Word for word, and without a single picture, repeat the entries.

> _Listed records_:
%%

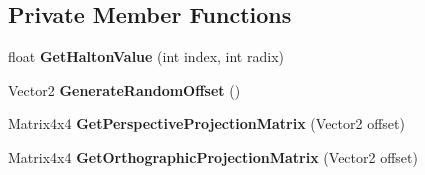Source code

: \subsection*{Private Member Functions}
\begin{DoxyCompactItemize}
\item 
\mbox{\label{class_unity_engine_1_1_post_processing_1_1_taa_component_a52f3e07778893dbda232406a14963471}} 
float {\bfseries Get\+Halton\+Value} (int index, int radix)
\item 
\mbox{\label{class_unity_engine_1_1_post_processing_1_1_taa_component_a6d010d7cefe4fe2b6a53ae8be9d80717}} 
Vector2 {\bfseries Generate\+Random\+Offset} ()
\item 
\mbox{\label{class_unity_engine_1_1_post_processing_1_1_taa_component_a5e3bfb75e11150ced64c681cc4ba3eae}} 
Matrix4x4 {\bfseries Get\+Perspective\+Projection\+Matrix} (Vector2 offset)
\item 
\mbox{\label{class_unity_engine_1_1_post_processing_1_1_taa_component_aca66e3898265851f2a8ef711866c760f}} 
Matrix4x4 {\bfseries Get\+Orthographic\+Projection\+Matrix} (Vector2 offset)
\end{DoxyCompactItemize}
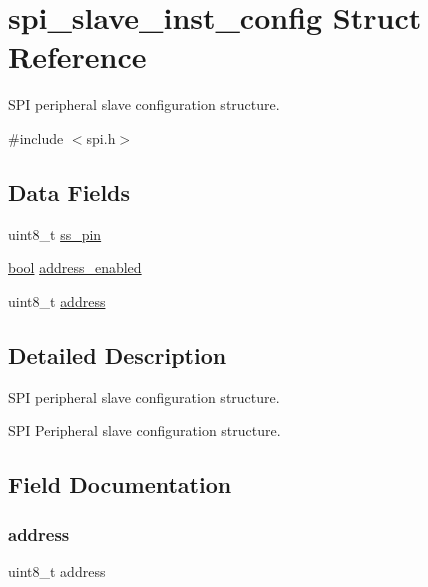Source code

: \hypertarget{structspi__slave__inst__config}{}\section{spi\+\_\+slave\+\_\+inst\+\_\+config Struct Reference}
\label{structspi__slave__inst__config}


S\+PI peripheral slave configuration structure.  




{\ttfamily \#include $<$spi.\+h$>$}

\subsection*{Data Fields}
\begin{DoxyCompactItemize}
\item 
uint8\+\_\+t \mbox{\hyperlink{structspi__slave__inst__config_ae5fb738f754cc7a762c6cc179079b1d8}{ss\+\_\+pin}}
\item 
\mbox{\hyperlink{group__group__sam0__utils_ga97a80ca1602ebf2303258971a2c938e2}{bool}} \mbox{\hyperlink{structspi__slave__inst__config_adae5ab61ddeae146a96386325f8e038b}{address\+\_\+enabled}}
\item 
uint8\+\_\+t \mbox{\hyperlink{structspi__slave__inst__config_af3f726014b044194def151079f1f2d89}{address}}
\end{DoxyCompactItemize}


\subsection{Detailed Description}
S\+PI peripheral slave configuration structure. 

S\+PI Peripheral slave configuration structure. 

\subsection{Field Documentation}
\mbox{\label{structspi__slave__inst__config_af3f726014b044194def151079f1f2d89}} 
\subsubsection{\texorpdfstring{address}{address}}
{\footnotesize\ttfamily uint8\+\_\+t address}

%%

> _Output below_:
Source code

: \subsection*{Private Member Functions}
\begin{DoxyCompactItemize}
\item 
\mbox{\label{class_unity_engine_1_1_post_processing_1_1_taa_component_a52f3e07778893dbda232406a14963471}} 
float {\bfseries Get\+Halton\+Value} (int index, int radix)
\item 
\mbox{\label{class_unity_engine_1_1_post_processing_1_1_taa_component_a6d010d7cefe4fe2b6a53ae8be9d80717}} 
Vector2 {\bfseries Generate\+Random\+Offset} ()
\item 
\mbox{\label{class_unity_engine_1_1_post_processing_1_1_taa_component_a5e3bfb75e11150ced64c681cc4ba3eae}} 
Matrix4x4 {\bfseries Get\+Perspective\+Projection\+Matrix} (Vector2 offset)
\item 
\mbox{\label{class_unity_engine_1_1_post_processing_1_1_taa_component_aca66e3898265851f2a8ef711866c760f}} 
Matrix4x4 {\bfseries Get\+Orthographic\+Projection\+Matrix} (Vector2 offset)
\end{DoxyCompactItemize}
Source code

: \hypertarget{structspi__slave__inst__config}{}\section{spi\+\_\+slave\+\_\+inst\+\_\+config Struct Reference}
\label{structspi__slave__inst__config}


S\+PI peripheral slave configuration structure.  




{\ttfamily \#include $<$spi.\+h$>$}

\subsection*{Data Fields}
\begin{DoxyCompactItemize}
\item 
uint8\+\_\+t \mbox{\hyperlink{structspi__slave__inst__config_ae5fb738f754cc7a762c6cc179079b1d8}{ss\+\_\+pin}}
\item 
\mbox{\hyperlink{group__group__sam0__utils_ga97a80ca1602ebf2303258971a2c938e2}{bool}} \mbox{\hyperlink{structspi__slave__inst__config_adae5ab61ddeae146a96386325f8e038b}{address\+\_\+enabled}}
\item 
uint8\+\_\+t \mbox{\hyperlink{structspi__slave__inst__config_af3f726014b044194def151079f1f2d89}{address}}
\end{DoxyCompactItemize}


\subsection{Detailed Description}
S\+PI peripheral slave configuration structure. 

S\+PI Peripheral slave configuration structure. 

\subsection{Field Documentation}
\mbox{\label{structspi__slave__inst__config_af3f726014b044194def151079f1f2d89}} 
\subsubsection{\texorpdfstring{address}{address}}
{\footnotesize\ttfamily uint8\+\_\+t address}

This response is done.